WORK REQUIRED —
Once you have read the records below, restate them word for word.

*** EXTRACTED DATA ***

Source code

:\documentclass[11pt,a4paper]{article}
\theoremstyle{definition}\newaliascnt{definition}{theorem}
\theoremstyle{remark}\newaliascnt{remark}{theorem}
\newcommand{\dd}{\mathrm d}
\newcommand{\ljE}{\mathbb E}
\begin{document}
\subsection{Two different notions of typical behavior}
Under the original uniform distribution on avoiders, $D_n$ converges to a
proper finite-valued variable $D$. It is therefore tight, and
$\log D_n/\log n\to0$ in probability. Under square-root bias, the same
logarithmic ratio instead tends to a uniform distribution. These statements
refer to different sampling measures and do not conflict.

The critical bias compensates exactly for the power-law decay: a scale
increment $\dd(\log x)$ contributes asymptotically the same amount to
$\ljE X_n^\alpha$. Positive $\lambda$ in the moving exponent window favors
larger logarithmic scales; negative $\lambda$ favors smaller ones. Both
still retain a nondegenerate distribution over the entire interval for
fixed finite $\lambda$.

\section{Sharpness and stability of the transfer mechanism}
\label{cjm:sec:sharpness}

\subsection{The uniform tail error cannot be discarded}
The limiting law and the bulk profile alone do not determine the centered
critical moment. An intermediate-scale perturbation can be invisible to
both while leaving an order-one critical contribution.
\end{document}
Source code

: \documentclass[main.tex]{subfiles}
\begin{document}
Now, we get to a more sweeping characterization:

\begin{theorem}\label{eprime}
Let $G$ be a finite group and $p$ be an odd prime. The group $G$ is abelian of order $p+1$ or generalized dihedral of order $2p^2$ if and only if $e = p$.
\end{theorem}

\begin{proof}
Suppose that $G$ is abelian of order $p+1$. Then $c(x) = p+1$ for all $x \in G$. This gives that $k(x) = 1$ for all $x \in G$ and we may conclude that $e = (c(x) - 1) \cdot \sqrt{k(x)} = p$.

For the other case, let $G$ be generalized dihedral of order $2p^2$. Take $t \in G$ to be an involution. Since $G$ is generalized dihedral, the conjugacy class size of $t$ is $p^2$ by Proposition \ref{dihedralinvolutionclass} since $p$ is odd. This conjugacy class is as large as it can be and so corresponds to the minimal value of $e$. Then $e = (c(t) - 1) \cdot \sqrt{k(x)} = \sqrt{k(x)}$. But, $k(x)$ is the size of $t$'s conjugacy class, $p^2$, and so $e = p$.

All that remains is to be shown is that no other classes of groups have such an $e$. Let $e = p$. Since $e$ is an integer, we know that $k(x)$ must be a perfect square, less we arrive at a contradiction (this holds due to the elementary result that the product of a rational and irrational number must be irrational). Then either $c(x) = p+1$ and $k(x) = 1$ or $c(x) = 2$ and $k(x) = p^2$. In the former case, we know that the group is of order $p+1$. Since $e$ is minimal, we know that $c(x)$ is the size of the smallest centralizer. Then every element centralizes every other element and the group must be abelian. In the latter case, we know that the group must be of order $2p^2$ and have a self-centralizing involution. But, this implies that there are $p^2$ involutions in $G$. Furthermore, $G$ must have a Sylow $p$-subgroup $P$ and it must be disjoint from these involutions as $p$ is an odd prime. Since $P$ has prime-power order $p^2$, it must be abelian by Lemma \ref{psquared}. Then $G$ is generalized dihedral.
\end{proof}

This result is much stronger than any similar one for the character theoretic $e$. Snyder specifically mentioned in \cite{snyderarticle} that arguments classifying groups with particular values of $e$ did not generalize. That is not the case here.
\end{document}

***

EXPECTED ANSWER —
Source code

:\documentclass[11pt,a4paper]{article}
\theoremstyle{definition}\newaliascnt{definition}{theorem}
\theoremstyle{remark}\newaliascnt{remark}{theorem}
\newcommand{\dd}{\mathrm d}
\newcommand{\ljE}{\mathbb E}
\begin{document}
\subsection{Two different notions of typical behavior}
Under the original uniform distribution on avoiders, $D_n$ converges to a
proper finite-valued variable $D$. It is therefore tight, and
$\log D_n/\log n\to0$ in probability. Under square-root bias, the same
logarithmic ratio instead tends to a uniform distribution. These statements
refer to different sampling measures and do not conflict.

The critical bias compensates exactly for the power-law decay: a scale
increment $\dd(\log x)$ contributes asymptotically the same amount to
$\ljE X_n^\alpha$. Positive $\lambda$ in the moving exponent window favors
larger logarithmic scales; negative $\lambda$ favors smaller ones. Both
still retain a nondegenerate distribution over the entire interval for
fixed finite $\lambda$.

\section{Sharpness and stability of the transfer mechanism}
\label{cjm:sec:sharpness}

\subsection{The uniform tail error cannot be discarded}
The limiting law and the bulk profile alone do not determine the centered
critical moment. An intermediate-scale perturbation can be invisible to
both while leaving an order-one critical contribution.
\end{document}
Source code

: \documentclass[main.tex]{subfiles}
\begin{document}
Now, we get to a more sweeping characterization:

\begin{theorem}\label{eprime}
Let $G$ be a finite group and $p$ be an odd prime. The group $G$ is abelian of order $p+1$ or generalized dihedral of order $2p^2$ if and only if $e = p$.
\end{theorem}

\begin{proof}
Suppose that $G$ is abelian of order $p+1$. Then $c(x) = p+1$ for all $x \in G$. This gives that $k(x) = 1$ for all $x \in G$ and we may conclude that $e = (c(x) - 1) \cdot \sqrt{k(x)} = p$.

For the other case, let $G$ be generalized dihedral of order $2p^2$. Take $t \in G$ to be an involution. Since $G$ is generalized dihedral, the conjugacy class size of $t$ is $p^2$ by Proposition \ref{dihedralinvolutionclass} since $p$ is odd. This conjugacy class is as large as it can be and so corresponds to the minimal value of $e$. Then $e = (c(t) - 1) \cdot \sqrt{k(x)} = \sqrt{k(x)}$. But, $k(x)$ is the size of $t$'s conjugacy class, $p^2$, and so $e = p$.

All that remains is to be shown is that no other classes of groups have such an $e$. Let $e = p$. Since $e$ is an integer, we know that $k(x)$ must be a perfect square, less we arrive at a contradiction (this holds due to the elementary result that the product of a rational and irrational number must be irrational). Then either $c(x) = p+1$ and $k(x) = 1$ or $c(x) = 2$ and $k(x) = p^2$. In the former case, we know that the group is of order $p+1$. Since $e$ is minimal, we know that $c(x)$ is the size of the smallest centralizer. Then every element centralizes every other element and the group must be abelian. In the latter case, we know that the group must be of order $2p^2$ and have a self-centralizing involution. But, this implies that there are $p^2$ involutions in $G$. Furthermore, $G$ must have a Sylow $p$-subgroup $P$ and it must be disjoint from these involutions as $p$ is an odd prime. Since $P$ has prime-power order $p^2$, it must be abelian by Lemma \ref{psquared}. Then $G$ is generalized dihedral.
\end{proof}

This result is much stronger than any similar one for the character theoretic $e$. Snyder specifically mentioned in \cite{snyderarticle} that arguments classifying groups with particular values of $e$ did not generalize. That is not the case here.
\end{document}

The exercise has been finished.